Impairment of fixed assets
A review for indicators of impairment is carried out at each reporting date,
with the recoverable amount being estimated where such indicators exist. Where
the carrying value exceeds the recoverable amount, the asset is impaired
accordingly. Prior impairments are also reviewed for possible reversal at each
reporting date.
For the purposes of impairment testing, when it is not possible to estimate
the recoverable amount of an individual asset, an estimate is made of the
recoverable amount of the cash-generating unit to which the asset belongs. The
cash-generating unit is the smallest identifiable group of assets that
includes the asset and generates cash inflows that largely independent of the
cash inflows from other assets or groups of assets.
For impairment testing of goodwill, the goodwill acquired in a business
combination is, from the acquisition date, allocated to each of the
cash-generating units that are expected to benefit from the synergies of the
combination, irrespective of whether other assets or liabilities of the
company are assigned to those units.
Stocks
Stocks are measured at the lower of cost and estimated selling price less
costs to complete and sell.

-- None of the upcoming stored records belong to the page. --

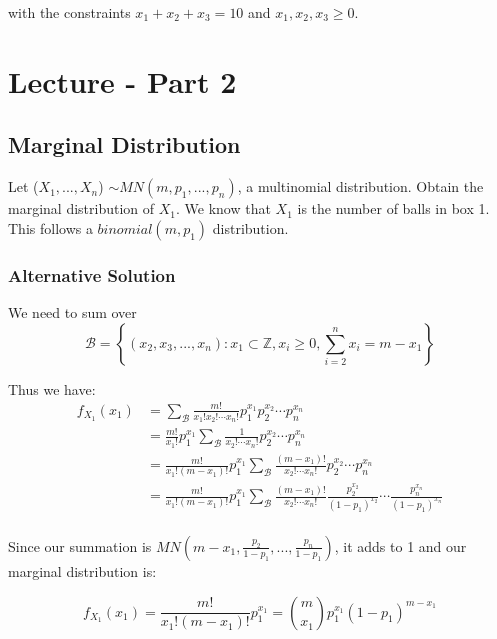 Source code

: \documentclass{article}
\begin{document}
\noindent with the constraints $x_1 + x_2 + x_3 = 10$ and $x_1, x_2, x_3 \geq 0$.

\section{Lecture - Part 2}

\subsection{Marginal Distribution}

Let ($X_1,...,X_n$) $\sim MN(m,p_1,...,p_n)$, a multinomial distribution. Obtain the marginal distribution of $X_1$. We know that $X_1$ is the number of balls in box 1. This follows a $binomial(m,p_1)$ distribution.

\subsubsection*{Alternative Solution}

We need to sum over
\begin{equation*}
    \mathcal{B} = \left\{ (x_2,x_3,...,x_n): x_1 \subset \mathbb{Z}, x_i \geq 0, \sum_{i=2}^n x_i = m-x_1 \right\}
\end{equation*}

\noindent Thus we have:
\begin{equation*}
\begin{split}
    f_{X_1}(x_1) &= \sum_{\mathcal{B}} \frac{m!}{x_1!x_2!\cdots x_n!} p_1^{x_1}p_2^{x_2}\cdots p_n^{x_n}\\
        &= \frac{m!}{x_1!} p_1^{x_1} \sum_{\mathcal{B}} \frac{1}{x_2!\cdots x_n!}p_2^{x_2}\cdots p_n^{x_n}\\
        &= \frac{m!}{x_1!(m-x_1)!} p_1^{x_1} \sum_{\mathcal{B}} \frac{(m-x_1)!}{x_2!\cdots x_n!}p_2^{x_2}\cdots p_n^{x_n}\\
        &= \frac{m!}{x_1!(m-x_1)!} p_1^{x_1} \sum_{\mathcal{B}} \frac{(m-x_1)!}{x_2!\cdots x_n!} \frac{p_2^{x_2}}{(1-p_1)^{x_2}} \cdots \frac{p_n^{x_n}}{(1-p_1)^{x_n}}\\
\end{split}
\end{equation*}

\noindent Since our summation is $MN(m-x_1, \frac{p_2}{1-p_1}, ..., \frac{p_n}{1-p_1})$, it adds to 1 and our marginal distribution is:

\begin{equation*}
    f_{X_1}(x_1) = \frac{m!}{x_1!(m-x_1)!} p_1^{x_1} = {m\choose x_1} p_1^{x_1}(1-p_1)^{m-x_1}
\end{equation*}
\end{document}
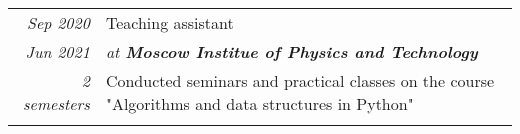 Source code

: \begin{center}
\begin{longtable}{r|p{17cm}}
\emph{Sep 2020} & Teaching assistant \\
\emph{Jun 2021} & \emph{at \textbf{Moscow Institue of Physics and Technology}} \\
\emph{2 semesters} & Conducted seminars and practical classes on the course "Algorithms and data structures in Python" \\
\multicolumn{2}{c}{} \\
\end{longtable}
\end{center}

Cost includes all costs of purchase, costs of
conversion and other costs incurred in bringing the stock to its present
location and condition.
Provisions
Provisions are recognised when the entity has an obligation at the reporting
date as a result of a past event, it is probable that the entity will be
required to transfer economic benefits in settlement and the amount of the
obligation can be estimated reliably. Provisions are recognised as a liability
in the statement of financial position and the amount of the provision as an
expense.
Provisions are initially measured at the best estimate of the amount required
to settle the obligation at the reporting date and subsequently reviewed at
each reporting date and adjusted to reflect the current best estimate of the
amount that would be required to settle the obligation. Any adjustments to the
amounts previously recognised are recognised in profit or loss unless the
provision was originally recognised as part of the cost of an asset. When a
provision is measured at the present value of the amount expected to be
required to settle the obligation, the unwinding of the discount is recognised
as a finance cost in profit or loss in the period it arises.
Financial instruments
A financial asset or a financial liability is recognised only when the company
becomes a party to the contractual provisions of the instrument.
Basic financial instruments are initially recognised at the transaction price,
unless the arrangement constitutes a financing transaction, where it is
recognised at the present value of the future payments discounted at a market
rate of interest for a similar debt instrument.
Debt instruments are subsequently measured at amortised cost.
Where investments in non-convertible preference shares and non-puttable
ordinary shares or preference shares are publicly traded or their fair value
can otherwise be measured reliably, the investment is subsequently measured at
fair value with changes in fair value recognised in profit or loss. All other
such investments are subsequently measured at cost less impairment.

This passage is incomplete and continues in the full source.